Muslim/Christian violence is in the news again. Last week we wrote about the deadly conflict in Nigeria (read on for an update), and this week it’s the interethnic conflict in Malaysia.
Also, France approved a partial ban of burqas, and another Oregon faith healing case made headlines.
First, a quick update on Nigeria. Things are finally calming down after weeks of violence that left hundreds dead and thousands displaced. Business is picking up and people are returning to their normal activities. BBC reports that hundreds of text messages were sent to fuel the violence. A Nigerian scholar weighs in on the conflict.

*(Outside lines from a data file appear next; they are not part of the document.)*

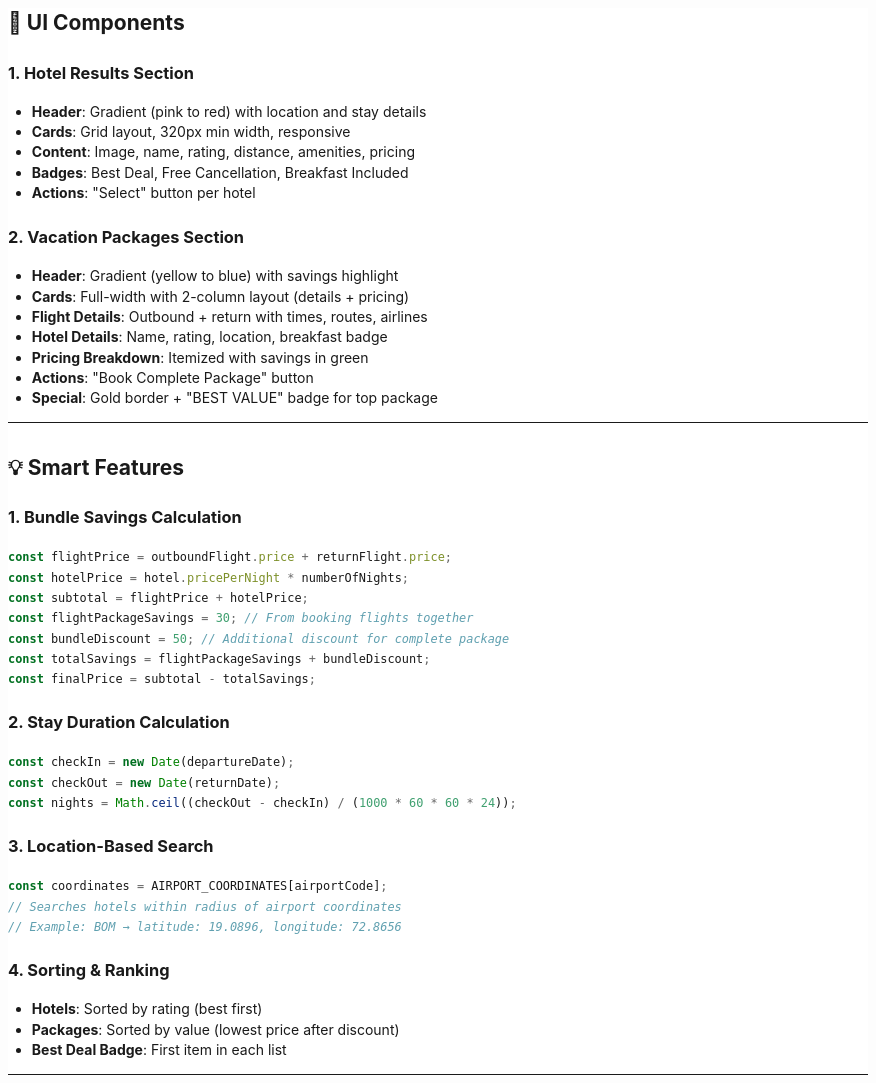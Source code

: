 
## 🎨 UI Components

### 1. **Hotel Results Section**
- **Header**: Gradient (pink to red) with location and stay details
- **Cards**: Grid layout, 320px min width, responsive
- **Content**: Image, name, rating, distance, amenities, pricing
- **Badges**: Best Deal, Free Cancellation, Breakfast Included
- **Actions**: "Select" button per hotel

### 2. **Vacation Packages Section**
- **Header**: Gradient (yellow to blue) with savings highlight
- **Cards**: Full-width with 2-column layout (details + pricing)
- **Flight Details**: Outbound + return with times, routes, airlines
- **Hotel Details**: Name, rating, location, breakfast badge
- **Pricing Breakdown**: Itemized with savings in green
- **Actions**: "Book Complete Package" button
- **Special**: Gold border + "BEST VALUE" badge for top package

---

## 💡 Smart Features

### 1. **Bundle Savings Calculation**
```typescript
const flightPrice = outboundFlight.price + returnFlight.price;
const hotelPrice = hotel.pricePerNight * numberOfNights;
const subtotal = flightPrice + hotelPrice;
const flightPackageSavings = 30; // From booking flights together
const bundleDiscount = 50; // Additional discount for complete package
const totalSavings = flightPackageSavings + bundleDiscount;
const finalPrice = subtotal - totalSavings;
```

### 2. **Stay Duration Calculation**
```typescript
const checkIn = new Date(departureDate);
const checkOut = new Date(returnDate);
const nights = Math.ceil((checkOut - checkIn) / (1000 * 60 * 60 * 24));
```

### 3. **Location-Based Search**
```typescript
const coordinates = AIRPORT_COORDINATES[airportCode];
// Searches hotels within radius of airport coordinates
// Example: BOM → latitude: 19.0896, longitude: 72.8656
```

### 4. **Sorting & Ranking**
- **Hotels**: Sorted by rating (best first)
- **Packages**: Sorted by value (lowest price after discount)
- **Best Deal Badge**: First item in each list

---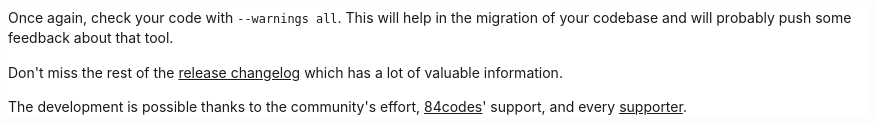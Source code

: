 Once again, check your code with `--warnings all`. This will help in the migration of your codebase and will probably push some feedback about that tool.

Don't miss the rest of the [release changelog](https://github.com/crystal-lang/crystal/releases/tag/0.28.0) which has a lot of valuable information.

The development is possible thanks to the community's effort, [84codes](https://www.84codes.com/)' support, and every [supporter](https://crystal-lang.org/sponsors).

Now onto Malaysia. As you may have heard, on New Year’s Eve the high court overturned a law that prevented non-Muslims from using the word “Allah” for “God.” In the past few weeks, things have gotten ugly. Though non-Muslim Malay speakers have been use the word “Allah” since the ’20s, in 2007 the Home Ministry prohibited the Catholic monthly the Herald from using “Allah” to signify the Christian God. Catholics took the matter to court and won.
Well, some were not pleased and violence ensued. Ten churches were attacked around the country with molotov cocktails, stones and paint. Christians responded by putting severed pigs’ heads (pigs are considered unclean by Muslims) in mosques in Kuala Lumpur. Though no charges have been filed for the latter, three Muslim men were arrested for the firebombing of a church.
President Sarkozy’s crusade against the burqa is close to becoming law. A 32-member, multi-party panel has approved a partial ban on full veils that would make them illegal in all places of public services, including on public transport. The panel’s endorsement will now move to Parliament for debate. The idea of a ban began last July (check out an older post for stories on the topic) when Sarkozy announced that burqas were not welcome in France. Though the government is wary of alienating its Muslim population, its is also fiercely protective of France’s tradition of secularism. Stay tuned for Parliament’s decision. The New York Times reports.
Oregon is in the news yet again for a faith healing case (we talked about other cases back in July and August). Closing arguments began this morning in the case of Jeff and Marci Beagley, who are accused of criminally negligent homicide for allowing their 16-year-old son to die of a urinary tract blockage. The Beagleys are members of Followers of Christ, a denomination that follows faith healing. The Oregonian weighs in on this case and others.